* [EXERCISE DESCRIPTION]: Please copy the last part of the entries exactly: the line that has "Depois de ser" and every line up to and including the end, nothing more.

(Dataset entries)
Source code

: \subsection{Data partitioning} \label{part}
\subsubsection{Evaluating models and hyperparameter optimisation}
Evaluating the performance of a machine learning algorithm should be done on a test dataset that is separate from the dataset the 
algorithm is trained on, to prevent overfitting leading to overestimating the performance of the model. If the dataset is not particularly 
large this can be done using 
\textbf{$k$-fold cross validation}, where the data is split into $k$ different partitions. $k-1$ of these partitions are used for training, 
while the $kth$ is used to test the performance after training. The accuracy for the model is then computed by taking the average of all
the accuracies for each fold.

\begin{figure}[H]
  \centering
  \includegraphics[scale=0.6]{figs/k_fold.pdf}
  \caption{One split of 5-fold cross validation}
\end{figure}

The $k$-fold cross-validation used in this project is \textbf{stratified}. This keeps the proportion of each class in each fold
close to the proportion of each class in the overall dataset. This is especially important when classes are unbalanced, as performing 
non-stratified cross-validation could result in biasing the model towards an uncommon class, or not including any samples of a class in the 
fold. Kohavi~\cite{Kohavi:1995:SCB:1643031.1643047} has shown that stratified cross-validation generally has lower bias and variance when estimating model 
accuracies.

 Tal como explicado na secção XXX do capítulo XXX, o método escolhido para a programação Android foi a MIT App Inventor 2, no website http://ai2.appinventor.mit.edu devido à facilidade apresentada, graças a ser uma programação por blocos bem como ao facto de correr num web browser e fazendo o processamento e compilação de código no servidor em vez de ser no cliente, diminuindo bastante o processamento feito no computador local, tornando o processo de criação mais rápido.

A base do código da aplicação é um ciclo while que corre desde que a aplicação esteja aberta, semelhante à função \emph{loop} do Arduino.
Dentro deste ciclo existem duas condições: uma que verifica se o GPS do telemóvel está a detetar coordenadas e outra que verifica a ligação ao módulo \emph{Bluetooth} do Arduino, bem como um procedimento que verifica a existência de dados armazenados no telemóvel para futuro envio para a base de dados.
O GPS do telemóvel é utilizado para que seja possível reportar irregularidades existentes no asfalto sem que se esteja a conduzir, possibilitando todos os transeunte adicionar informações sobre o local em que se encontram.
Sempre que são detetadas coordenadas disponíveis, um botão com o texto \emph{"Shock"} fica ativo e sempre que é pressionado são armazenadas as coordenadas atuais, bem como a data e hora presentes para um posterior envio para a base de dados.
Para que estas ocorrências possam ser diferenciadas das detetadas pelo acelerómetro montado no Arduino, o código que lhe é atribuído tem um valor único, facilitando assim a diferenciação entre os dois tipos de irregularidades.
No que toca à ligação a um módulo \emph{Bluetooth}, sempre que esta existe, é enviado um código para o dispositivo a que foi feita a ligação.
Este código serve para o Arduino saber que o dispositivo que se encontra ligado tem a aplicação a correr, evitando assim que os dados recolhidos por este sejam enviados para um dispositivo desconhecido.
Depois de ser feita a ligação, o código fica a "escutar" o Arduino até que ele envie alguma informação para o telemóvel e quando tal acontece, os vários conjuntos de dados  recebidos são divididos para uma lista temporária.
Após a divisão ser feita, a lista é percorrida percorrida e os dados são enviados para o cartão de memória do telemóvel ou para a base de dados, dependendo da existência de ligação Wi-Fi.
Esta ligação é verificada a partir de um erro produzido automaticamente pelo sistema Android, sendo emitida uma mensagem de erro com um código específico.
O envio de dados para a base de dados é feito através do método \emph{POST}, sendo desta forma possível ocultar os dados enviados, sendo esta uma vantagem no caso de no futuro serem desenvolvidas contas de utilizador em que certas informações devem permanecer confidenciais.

* [EXPECTED OUTPUT]:
Depois de ser feita a ligação, o código fica a "escutar" o Arduino até que ele envie alguma informação para o telemóvel e quando tal acontece, os vários conjuntos de dados  recebidos são divididos para uma lista temporária.
Após a divisão ser feita, a lista é percorrida percorrida e os dados são enviados para o cartão de memória do telemóvel ou para a base de dados, dependendo da existência de ligação Wi-Fi.
Esta ligação é verificada a partir de um erro produzido automaticamente pelo sistema Android, sendo emitida uma mensagem de erro com um código específico.
O envio de dados para a base de dados é feito através do método \emph{POST}, sendo desta forma possível ocultar os dados enviados, sendo esta uma vantagem no caso de no futuro serem desenvolvidas contas de utilizador em que certas informações devem permanecer confidenciais.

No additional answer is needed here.